I should say, by the way, that I haven't read Dagar or Dr. Spektor, so it's possible the idea of them sharing the same universe (though separated in time) might have already been introduced.  But in Tragg #8, we also learn that the three characters are actually related. Both Dagar and Spektor are descendants of Tragg and Lorn.

And since Tragg's descendants will all follow his footsteps and enter the Hero Business, the mysterious Dark Gods (who worship evil) try to set things up by making sure they are never actually born. That requires killing Tragg before he has any kids. And THAT requires bringing a dead evil wizard to Earth and returning him to life, then having him work as their hit man. He's given the power to reanimate skeletons and make those skeletons invulnerability.



Fortunately for Tragg's future children, the arrival of the wizard Ostellon is seen by Keera. She overhears the Dark Gods giving Ostellon his assignment. Keera flies off to warn Tragg, but her jet pack runs out of fuel and she ends up unconscious on the floor of the jungle, about to be a snack for a deinonychus.
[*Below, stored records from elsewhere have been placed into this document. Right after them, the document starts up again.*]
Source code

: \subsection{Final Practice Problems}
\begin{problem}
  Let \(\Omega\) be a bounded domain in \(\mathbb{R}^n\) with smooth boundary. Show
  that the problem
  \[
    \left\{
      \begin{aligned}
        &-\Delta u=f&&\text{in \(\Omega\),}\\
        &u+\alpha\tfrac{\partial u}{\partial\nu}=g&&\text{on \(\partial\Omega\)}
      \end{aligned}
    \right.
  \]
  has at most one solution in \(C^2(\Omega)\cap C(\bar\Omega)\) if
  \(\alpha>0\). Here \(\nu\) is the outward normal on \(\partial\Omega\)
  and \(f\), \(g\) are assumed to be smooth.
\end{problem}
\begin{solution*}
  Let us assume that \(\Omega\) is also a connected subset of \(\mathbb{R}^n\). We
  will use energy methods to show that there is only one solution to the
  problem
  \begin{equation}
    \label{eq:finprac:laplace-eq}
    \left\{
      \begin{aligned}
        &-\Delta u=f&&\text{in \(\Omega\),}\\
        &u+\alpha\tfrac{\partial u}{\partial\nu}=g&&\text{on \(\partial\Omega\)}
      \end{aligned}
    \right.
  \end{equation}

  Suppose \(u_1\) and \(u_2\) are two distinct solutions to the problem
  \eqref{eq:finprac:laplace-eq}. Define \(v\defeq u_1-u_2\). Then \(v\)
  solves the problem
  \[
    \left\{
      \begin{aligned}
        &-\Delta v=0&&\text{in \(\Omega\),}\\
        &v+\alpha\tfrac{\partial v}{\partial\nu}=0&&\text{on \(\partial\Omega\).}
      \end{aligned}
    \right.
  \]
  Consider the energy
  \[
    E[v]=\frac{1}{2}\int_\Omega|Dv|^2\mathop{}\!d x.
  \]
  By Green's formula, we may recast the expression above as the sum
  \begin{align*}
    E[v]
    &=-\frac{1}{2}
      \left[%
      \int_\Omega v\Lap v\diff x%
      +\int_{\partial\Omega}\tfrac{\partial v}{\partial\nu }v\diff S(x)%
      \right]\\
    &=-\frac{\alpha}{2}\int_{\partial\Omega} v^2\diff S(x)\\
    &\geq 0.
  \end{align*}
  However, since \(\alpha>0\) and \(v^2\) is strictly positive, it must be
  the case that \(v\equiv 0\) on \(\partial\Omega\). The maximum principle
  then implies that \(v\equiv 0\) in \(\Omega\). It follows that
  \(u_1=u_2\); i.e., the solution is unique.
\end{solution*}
Tragg saves her. She warns Tragg about Ostellon. Tragg isn't that concerned about the wizard at first, but when three invulnerable skeletons nearly kill him, he realizes that the threat is real.


Keera, by the way, saves Tragg. Her ray gun had been smashed in her duel with Lorn two issues ago, but it has been established earlier that she had repaired it sufficiently to get one more blast out of it.



Tragg and Lorn track down Ostellon. The ensuing battle is, I think, one of the few minor missteps the series had. Though Tragg has to outsmart a dinosaur skeleton by luring it off a cliff, his personal fight with Ostellon is settled with one swing of his ax. I think the required page count of the book obligated Glut and Spiegle to end the fight a little too abruptly to make it really satisfying.

So the series ends with Keera, who is now without any advanced technology, joining Tragg's tribe--though she is still feared and shunned by everyone except Tragg. Her gradual character growth from an arrogant invader who was willing to kill into someone Tragg can actually trust is one of the highlights of the series and it hits all the proper emotional notes.

And that makes the series' end at this point all the more disappointing. We don't get to see any more of their adventures and we don't see the rest of Keera's journey has she adjusts to the life of a primitive and tries to earn the trust of the rest of the tribe. We don't get to see if alien reinforcements ever show up and whether the now-insane Zorek keeps his leadership position among the other surviving invaders. We don't get to see if Tragg can cement his alliance with the dino-riders and eventually make friends with the ape men. Glut has done a magnificent job of world-building and there were many, many stories in that world that will now never be told.